Prophet Muhammad teaches that:

“Women are the partners of men.” (Abu Dawud, 236)

He also said:

“Heaven is beneath the feet of mothers.” (An Nasa’i, 3106)

Taking care of mothers and listening to their advices is one way to attain Heaven. Furthermore, we find that one of the longest chapters in the Quran is named al Nisa’ (women). The usage of this name by the Quran is a way to remind the believers to always honor, treat well and respect women.

This type of equality and special status given to women in the early world cultures, which was laced with denial of women’s rights and human values, was in part the cause of the wide acceptance of Islam by many nations of the world.

For more on the reform of the status of woman, see our posted article: “The Reform of Womanhood Status Begins with Islam.”

2. Haven of Social Justice

Social injustice is against God’s will. Discrimination in color, origin, religion or nationality is considered an act of evil in Islam.

{O humankind! We created you from a single pair of a male and a female, and made you into nations and tribes, that you might come to know and cherish one another (not that you may despise each other). Verily the most honorable of you in the sight of God are the most righteous.} (49:13)

Justice is on top of every agenda in Islam.
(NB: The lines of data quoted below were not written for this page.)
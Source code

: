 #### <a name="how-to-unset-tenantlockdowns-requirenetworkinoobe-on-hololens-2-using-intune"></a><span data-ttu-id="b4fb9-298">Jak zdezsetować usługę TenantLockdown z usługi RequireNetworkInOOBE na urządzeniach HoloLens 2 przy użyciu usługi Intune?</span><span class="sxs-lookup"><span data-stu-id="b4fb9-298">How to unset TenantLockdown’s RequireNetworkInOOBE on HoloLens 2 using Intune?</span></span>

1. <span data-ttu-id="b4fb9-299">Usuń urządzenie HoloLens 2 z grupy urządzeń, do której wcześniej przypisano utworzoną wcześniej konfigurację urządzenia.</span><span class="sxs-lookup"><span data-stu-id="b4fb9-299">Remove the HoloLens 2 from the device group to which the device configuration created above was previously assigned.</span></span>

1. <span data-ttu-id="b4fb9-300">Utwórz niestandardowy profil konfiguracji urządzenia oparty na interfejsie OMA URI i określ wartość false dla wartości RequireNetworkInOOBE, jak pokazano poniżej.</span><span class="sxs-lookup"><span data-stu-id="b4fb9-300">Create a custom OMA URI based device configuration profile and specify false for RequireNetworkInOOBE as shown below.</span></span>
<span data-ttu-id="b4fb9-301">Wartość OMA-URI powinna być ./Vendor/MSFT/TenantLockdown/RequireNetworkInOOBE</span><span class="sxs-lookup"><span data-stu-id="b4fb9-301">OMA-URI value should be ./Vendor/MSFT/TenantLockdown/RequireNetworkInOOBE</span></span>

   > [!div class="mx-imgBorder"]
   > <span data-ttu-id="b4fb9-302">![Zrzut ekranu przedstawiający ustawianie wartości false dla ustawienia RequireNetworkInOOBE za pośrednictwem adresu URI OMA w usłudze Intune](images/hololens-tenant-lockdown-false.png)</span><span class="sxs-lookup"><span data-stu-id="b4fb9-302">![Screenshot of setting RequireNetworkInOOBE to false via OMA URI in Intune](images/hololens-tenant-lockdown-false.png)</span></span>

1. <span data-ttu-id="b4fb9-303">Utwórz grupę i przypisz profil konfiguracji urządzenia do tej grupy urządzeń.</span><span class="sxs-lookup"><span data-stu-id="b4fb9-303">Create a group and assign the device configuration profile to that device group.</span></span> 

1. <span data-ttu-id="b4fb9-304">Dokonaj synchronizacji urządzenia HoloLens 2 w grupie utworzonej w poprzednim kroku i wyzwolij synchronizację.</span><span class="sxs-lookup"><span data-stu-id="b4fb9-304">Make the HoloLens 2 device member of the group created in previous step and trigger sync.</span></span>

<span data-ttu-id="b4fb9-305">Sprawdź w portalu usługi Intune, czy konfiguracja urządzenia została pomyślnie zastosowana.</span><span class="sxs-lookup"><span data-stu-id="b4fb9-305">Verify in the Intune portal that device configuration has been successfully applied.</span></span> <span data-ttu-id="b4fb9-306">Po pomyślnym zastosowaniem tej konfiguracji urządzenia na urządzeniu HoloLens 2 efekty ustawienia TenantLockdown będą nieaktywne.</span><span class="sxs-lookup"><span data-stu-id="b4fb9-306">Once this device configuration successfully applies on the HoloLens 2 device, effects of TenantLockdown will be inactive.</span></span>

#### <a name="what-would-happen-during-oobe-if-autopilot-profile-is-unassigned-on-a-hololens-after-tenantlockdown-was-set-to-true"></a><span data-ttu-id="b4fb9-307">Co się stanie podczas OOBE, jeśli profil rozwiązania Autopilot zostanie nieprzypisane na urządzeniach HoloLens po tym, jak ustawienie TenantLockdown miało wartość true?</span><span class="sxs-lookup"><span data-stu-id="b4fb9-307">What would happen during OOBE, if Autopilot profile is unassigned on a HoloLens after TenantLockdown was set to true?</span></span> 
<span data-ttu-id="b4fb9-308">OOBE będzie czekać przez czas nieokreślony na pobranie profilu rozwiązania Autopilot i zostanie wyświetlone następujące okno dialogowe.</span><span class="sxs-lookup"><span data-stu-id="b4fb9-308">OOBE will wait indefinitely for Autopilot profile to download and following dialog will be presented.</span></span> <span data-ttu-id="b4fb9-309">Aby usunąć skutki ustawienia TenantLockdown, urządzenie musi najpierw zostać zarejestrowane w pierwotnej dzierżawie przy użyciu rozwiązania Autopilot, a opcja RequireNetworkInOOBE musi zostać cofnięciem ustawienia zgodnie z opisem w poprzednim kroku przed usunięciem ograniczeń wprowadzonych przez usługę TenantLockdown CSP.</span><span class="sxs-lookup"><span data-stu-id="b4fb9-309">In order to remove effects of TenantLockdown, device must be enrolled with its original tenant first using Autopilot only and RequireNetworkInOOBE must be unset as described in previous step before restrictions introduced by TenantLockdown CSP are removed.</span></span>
Islam does not only call for justice, but it seeks something warmer and more human, (ihsan). Ihsan is the doing of good over and above justice. Actions such as returning good for ill and forgive for infliction of harm, are acts of faith that Islam inspires its followers to embrace, as seen in the following verse.

{God commands justice, the doing of good beyond justice (ihsan), and liberality to kith and kin, and He forbids all harmful deeds, injustice and rebellion.} (16:90)

3. Promotion of Intellect and Observation

Intellect and observation are the grounds of every flourishing civilization. Thousands of verses of the noble Quran are stimulus for expanding the mind through observation, study of nature and contemplation.

The first word revealed to Prophet Muhammad was “read”. This word helps open the eyes of the believers for examination and study in all fields of matter and knowledge. Furthermore, one comes across hundreds of verses in the Quran with inquisitive style enticing people to enlarge their scope to think, calculate and come up with better ways to improve the quality of life. Here are some examples:

{Are the blind equal with those who see? Or is the depth of the darkness equal with the light?} (6:50)

{Say: go through the earth and see what has been the end of those guilty of sin.} (27:69)

{Say: travel through the earth and see how God did originate creation.} (29:20)

{Say: wonder in the heavens and earth for the signs of God.} (10:101)

{It is He Who gives life and death, and to Him is due the alteration of night and day: Will you not then understand.} (23:80)

The direct result of this inquisitive approach widens the horizon of exploration and the expansion of thinking and vision. This open observation phenomenon led to the making of the Golden Age and was the cradle to the scientific and academic revolution that led to the Renaissance.

4. Purity and Clarity

Human nature easily identifies with things that it likes and sets itself apart from things that it does not like. Flowers and dead corpse are an example. It is common for people to enjoy seeing flowers and smelling their fragrance, while the opposite is true for seeing or smelling corpses. This fact was and still is a major factor in the fast spread of Islam.

The logic and rational fabric of the makeup of Islam, such as the unity of God, people and the universe, promotion of ethics, economic growth, establishing law and order, are contributors to its appeal and acceptance.

Furthermore, the Quran’s original words have not been improvised or contaminated by the imperfection of people rewriting their scriptures. It is an integral part of Muslim’s faith to insure that the script of the Quran could not be rewritten by man or changed in any way or form.

Since God is the Creator of mankind, He is best fit to know the needs of His creation. The clarity and purity of the Quran makes it possible for a perfect harmony between the Quran, its principles and fundaments and people. This harmony played a major role in the spread and expansion of Islam.